Template-based searches for gravitational waves: efficient lattice covering of flat parameter spaces

TL;DR

This paper introduces an algorithm for creating efficient lattice-based template banks for gravitational wave searches, improving coverage of parameter spaces by leveraging optimal lattice coverings, especially in low to moderate dimensions.

Contribution

It presents a new algorithm for generating lattice template banks tailored to constant-coefficient metrics, demonstrating its application in dimensions 2 to 4.

Findings

Efficient lattice template banks can be generated for dimensions 2-4.

The A_n* lattice provides near-optimal coverage in low dimensions.

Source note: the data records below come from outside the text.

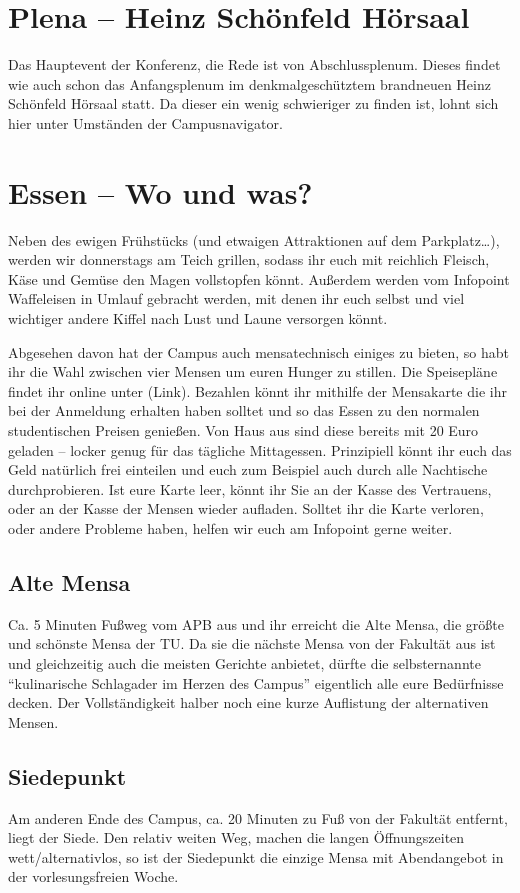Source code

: \section*{Plena -- Heinz Schönfeld Hörsaal}
Das Hauptevent der Konferenz, die Rede ist von Abschlussplenum.
Dieses findet wie auch schon das Anfangsplenum im denkmalgeschütztem brandneuen Heinz Schönfeld Hörsaal statt.
Da dieser ein wenig schwieriger zu finden ist, lohnt sich hier unter Umständen der Campusnavigator.

\section*{Essen -- Wo und was?}
Neben des ewigen Frühstücks (und etwaigen Attraktionen auf dem Parkplatz…), werden wir donnerstags am Teich grillen, sodass ihr euch mit reichlich Fleisch, Käse und Gemüse den Magen vollstopfen könnt.
Außerdem werden vom Infopoint Waffeleisen in Umlauf gebracht werden, mit denen ihr euch selbst und viel wichtiger andere Kiffel nach Lust und Laune versorgen könnt.

Abgesehen davon hat der Campus auch mensatechnisch einiges zu bieten, so habt ihr die Wahl zwischen vier Mensen um euren Hunger zu stillen.
Die Speisepläne findet ihr online unter (Link).
Bezahlen könnt ihr mithilfe der Mensakarte die ihr bei der Anmeldung erhalten haben solltet und so das Essen zu den normalen studentischen Preisen genießen.
Von Haus aus sind diese bereits mit 20 Euro geladen -- locker genug für das tägliche Mittagessen.
Prinzipiell könnt ihr euch das Geld natürlich frei einteilen und euch zum Beispiel auch durch alle Nachtische durchprobieren.
Ist eure Karte leer, könnt ihr Sie an der Kasse des Vertrauens, oder an der Kasse der Mensen wieder aufladen.
Solltet ihr die Karte verloren, oder andere Probleme haben, helfen wir euch am Infopoint gerne weiter.

\subsection*{Alte Mensa}
Ca. 5 Minuten Fußweg vom APB aus und ihr erreicht die Alte Mensa, die größte und schönste Mensa der TU\@.
Da sie die nächste Mensa von der Fakultät aus ist und gleichzeitig auch die meisten Gerichte anbietet, dürfte die selbsternannte \enquote{kulinarische Schlagader im Herzen des Campus} eigentlich alle eure Bedürfnisse decken.
Der Vollständigkeit halber noch eine kurze Auflistung der alternativen Mensen.

\subsection*{Siedepunkt}
Am anderen Ende des Campus, ca. 20 Minuten zu Fuß von der Fakultät entfernt, liegt der Siede.
Den relativ weiten Weg, machen die langen Öffnungszeiten wett/alternativlos, so ist der Siedepunkt die einzige Mensa mit Abendangebot in der vorlesungsfreien Woche.

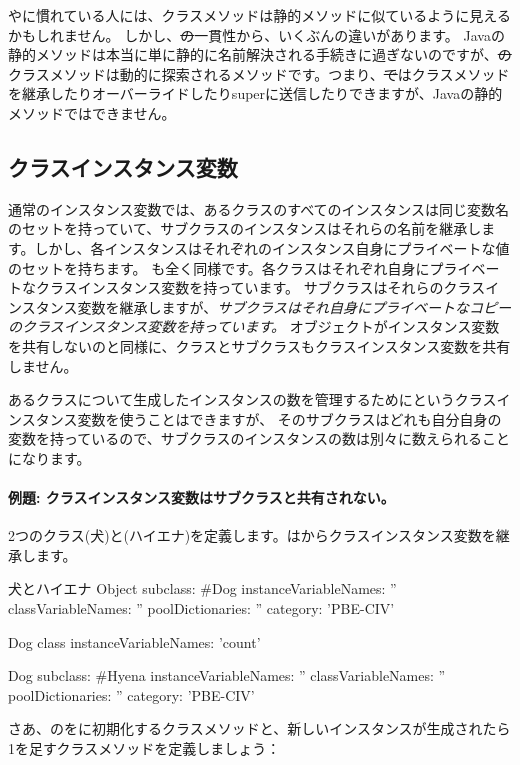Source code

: \documentclass[a4paper,10pt,twoside]{book}
\begin{document}
やに慣れている人には、クラスメソッドは静的メソッドに似ているように見えるかもしれません。
しかし、\st の一貫性から、いくぶんの違いがあります。
Javaの静的メソッドは本当に単に静的に名前解決される手続きに過ぎないのですが、\st のクラスメソッドは動的に探索されるメソッドです。つまり、\st ではクラスメソッドを継承したりオーバーライドしたりsuperに送信したりできますが、Javaの静的メソッドではできません。

\subsection{クラスインスタンス変数}
通常のインスタンス変数では、あるクラスのすべてのインスタンスは同じ変数名のセットを持っていて、サブクラスのインスタンスはそれらの名前を継承します。しかし、各インスタンスはそれぞれのインスタンス自身にプライベートな値のセットを持ちます。
も全く同様です。各クラスはそれぞれ自身にプライベートなクラスインスタンス変数を持っています。
サブクラスはそれらのクラスインスタンス変数を継承しますが、\emph{サブクラスはそれ自身にプライベートなコピーのクラスインスタンス変数を持っています。}
オブジェクトがインスタンス変数を共有しないのと同様に、クラスとサブクラスもクラスインスタンス変数を共有しません。

あるクラスについて生成したインスタンスの数を管理するためにというクラスインスタンス変数を使うことはできますが、
そのサブクラスはどれも自分自身の変数を持っているので、サブクラスのインスタンスの数は別々に数えられることになります。

\paragraph{例題: クラスインスタンス変数はサブクラスと共有されない。}
2つのクラス(犬)と(ハイエナ)を定義します。はからクラスインスタンス変数を継承します。

\begin{classdef}[dog]{犬とハイエナ}
Object subclass: #Dog
	instanceVariableNames: ''
	classVariableNames: ''
	poolDictionaries: ''
	category: 'PBE-CIV'

Dog class
	instanceVariableNames: 'count'

Dog subclass: #Hyena
	instanceVariableNames: ''
	classVariableNames: ''
	poolDictionaries: ''
	category: 'PBE-CIV'
\end{classdef}

さあ、のをに初期化するクラスメソッドと、新しいインスタンスが生成されたら1を足すクラスメソッドを定義しましょう：
\end{document}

The method improves search efficiency over hyper-cubic lattices.

Abstract

The construction of optimal template banks for matched-filtering searches is an example of the sphere covering problem. For parameter spaces with constant-coefficient metrics a (near-) optimal template bank is achieved by the A_n* lattice, which is the best lattice-covering in dimensions n <= 5, and is close to the best covering known for dimensions n <= 16. Generally this provides a substantially more efficient covering than the simpler hyper-cubic lattice. We present an algorithm for generating lattice template banks for constant-coefficient metrics and we illustrate its implementation by generating A_n* template banks in n=2,3,4 dimensions.